*The problem:*
Here the job is to copy the data exactly and to exclude every image from it.

---------- Material for this task ----------

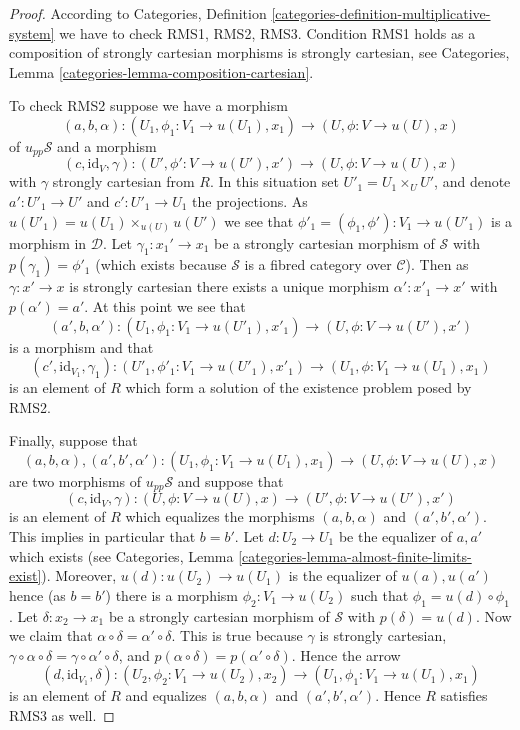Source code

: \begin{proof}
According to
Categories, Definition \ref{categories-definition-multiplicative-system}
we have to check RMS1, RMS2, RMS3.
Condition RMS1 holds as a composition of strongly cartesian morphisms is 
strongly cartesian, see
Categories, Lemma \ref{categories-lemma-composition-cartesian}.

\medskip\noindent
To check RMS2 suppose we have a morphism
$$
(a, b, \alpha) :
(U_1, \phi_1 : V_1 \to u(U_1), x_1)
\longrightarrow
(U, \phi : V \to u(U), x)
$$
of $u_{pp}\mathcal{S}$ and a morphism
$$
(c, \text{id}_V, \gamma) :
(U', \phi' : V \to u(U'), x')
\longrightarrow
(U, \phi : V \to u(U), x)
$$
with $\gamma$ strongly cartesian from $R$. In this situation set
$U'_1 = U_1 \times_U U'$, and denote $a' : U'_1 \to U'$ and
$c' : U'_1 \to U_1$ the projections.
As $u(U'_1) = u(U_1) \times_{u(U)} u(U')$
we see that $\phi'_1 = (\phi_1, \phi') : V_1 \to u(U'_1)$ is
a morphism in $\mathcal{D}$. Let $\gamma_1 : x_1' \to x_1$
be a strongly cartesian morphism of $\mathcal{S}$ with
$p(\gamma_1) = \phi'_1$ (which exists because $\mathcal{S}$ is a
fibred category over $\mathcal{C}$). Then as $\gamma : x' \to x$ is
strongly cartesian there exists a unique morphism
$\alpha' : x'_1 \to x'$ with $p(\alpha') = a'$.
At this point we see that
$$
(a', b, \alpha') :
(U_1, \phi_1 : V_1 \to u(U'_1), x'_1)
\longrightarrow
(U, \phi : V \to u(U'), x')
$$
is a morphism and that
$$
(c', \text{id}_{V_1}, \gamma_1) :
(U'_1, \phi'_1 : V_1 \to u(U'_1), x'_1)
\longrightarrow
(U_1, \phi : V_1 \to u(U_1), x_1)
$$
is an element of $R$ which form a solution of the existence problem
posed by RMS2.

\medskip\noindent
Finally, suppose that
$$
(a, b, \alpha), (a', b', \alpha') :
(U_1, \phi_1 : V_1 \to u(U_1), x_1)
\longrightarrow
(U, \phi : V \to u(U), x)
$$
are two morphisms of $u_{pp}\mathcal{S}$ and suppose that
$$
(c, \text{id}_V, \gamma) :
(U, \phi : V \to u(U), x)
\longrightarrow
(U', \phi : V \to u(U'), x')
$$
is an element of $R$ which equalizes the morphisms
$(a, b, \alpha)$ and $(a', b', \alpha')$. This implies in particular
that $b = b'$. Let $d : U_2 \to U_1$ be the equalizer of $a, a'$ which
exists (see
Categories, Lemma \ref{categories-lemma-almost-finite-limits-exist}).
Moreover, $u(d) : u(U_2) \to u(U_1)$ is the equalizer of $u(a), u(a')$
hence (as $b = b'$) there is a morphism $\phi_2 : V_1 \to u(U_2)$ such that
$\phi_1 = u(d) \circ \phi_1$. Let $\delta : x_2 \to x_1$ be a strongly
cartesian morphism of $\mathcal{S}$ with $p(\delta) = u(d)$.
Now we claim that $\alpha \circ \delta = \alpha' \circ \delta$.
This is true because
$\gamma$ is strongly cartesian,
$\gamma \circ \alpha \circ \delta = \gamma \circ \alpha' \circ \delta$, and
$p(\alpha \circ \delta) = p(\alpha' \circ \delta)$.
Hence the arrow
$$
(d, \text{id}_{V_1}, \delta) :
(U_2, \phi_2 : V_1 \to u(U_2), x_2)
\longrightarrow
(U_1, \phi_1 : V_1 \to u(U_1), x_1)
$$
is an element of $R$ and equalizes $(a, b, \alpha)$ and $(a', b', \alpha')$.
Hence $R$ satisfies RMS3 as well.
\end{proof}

----------

*Exercise output:*
Source code

: \begin{proof}
According to
Categories, Definition \ref{categories-definition-multiplicative-system}
we have to check RMS1, RMS2, RMS3.
Condition RMS1 holds as a composition of strongly cartesian morphisms is 
strongly cartesian, see
Categories, Lemma \ref{categories-lemma-composition-cartesian}.

\medskip\noindent
To check RMS2 suppose we have a morphism
$$
(a, b, \alpha) :
(U_1, \phi_1 : V_1 \to u(U_1), x_1)
\longrightarrow
(U, \phi : V \to u(U), x)
$$
of $u_{pp}\mathcal{S}$ and a morphism
$$
(c, \text{id}_V, \gamma) :
(U', \phi' : V \to u(U'), x')
\longrightarrow
(U, \phi : V \to u(U), x)
$$
with $\gamma$ strongly cartesian from $R$. In this situation set
$U'_1 = U_1 \times_U U'$, and denote $a' : U'_1 \to U'$ and
$c' : U'_1 \to U_1$ the projections.
As $u(U'_1) = u(U_1) \times_{u(U)} u(U')$
we see that $\phi'_1 = (\phi_1, \phi') : V_1 \to u(U'_1)$ is
a morphism in $\mathcal{D}$. Let $\gamma_1 : x_1' \to x_1$
be a strongly cartesian morphism of $\mathcal{S}$ with
$p(\gamma_1) = \phi'_1$ (which exists because $\mathcal{S}$ is a
fibred category over $\mathcal{C}$). Then as $\gamma : x' \to x$ is
strongly cartesian there exists a unique morphism
$\alpha' : x'_1 \to x'$ with $p(\alpha') = a'$.
At this point we see that
$$
(a', b, \alpha') :
(U_1, \phi_1 : V_1 \to u(U'_1), x'_1)
\longrightarrow
(U, \phi : V \to u(U'), x')
$$
is a morphism and that
$$
(c', \text{id}_{V_1}, \gamma_1) :
(U'_1, \phi'_1 : V_1 \to u(U'_1), x'_1)
\longrightarrow
(U_1, \phi : V_1 \to u(U_1), x_1)
$$
is an element of $R$ which form a solution of the existence problem
posed by RMS2.

\medskip\noindent
Finally, suppose that
$$
(a, b, \alpha), (a', b', \alpha') :
(U_1, \phi_1 : V_1 \to u(U_1), x_1)
\longrightarrow
(U, \phi : V \to u(U), x)
$$
are two morphisms of $u_{pp}\mathcal{S}$ and suppose that
$$
(c, \text{id}_V, \gamma) :
(U, \phi : V \to u(U), x)
\longrightarrow
(U', \phi : V \to u(U'), x')
$$
is an element of $R$ which equalizes the morphisms
$(a, b, \alpha)$ and $(a', b', \alpha')$. This implies in particular
that $b = b'$. Let $d : U_2 \to U_1$ be the equalizer of $a, a'$ which
exists (see
Categories, Lemma \ref{categories-lemma-almost-finite-limits-exist}).
Moreover, $u(d) : u(U_2) \to u(U_1)$ is the equalizer of $u(a), u(a')$
hence (as $b = b'$) there is a morphism $\phi_2 : V_1 \to u(U_2)$ such that
$\phi_1 = u(d) \circ \phi_1$. Let $\delta : x_2 \to x_1$ be a strongly
cartesian morphism of $\mathcal{S}$ with $p(\delta) = u(d)$.
Now we claim that $\alpha \circ \delta = \alpha' \circ \delta$.
This is true because
$\gamma$ is strongly cartesian,
$\gamma \circ \alpha \circ \delta = \gamma \circ \alpha' \circ \delta$, and
$p(\alpha \circ \delta) = p(\alpha' \circ \delta)$.
Hence the arrow
$$
(d, \text{id}_{V_1}, \delta) :
(U_2, \phi_2 : V_1 \to u(U_2), x_2)
\longrightarrow
(U_1, \phi_1 : V_1 \to u(U_1), x_1)
$$
is an element of $R$ and equalizes $(a, b, \alpha)$ and $(a', b', \alpha')$.
Hence $R$ satisfies RMS3 as well.
\end{proof}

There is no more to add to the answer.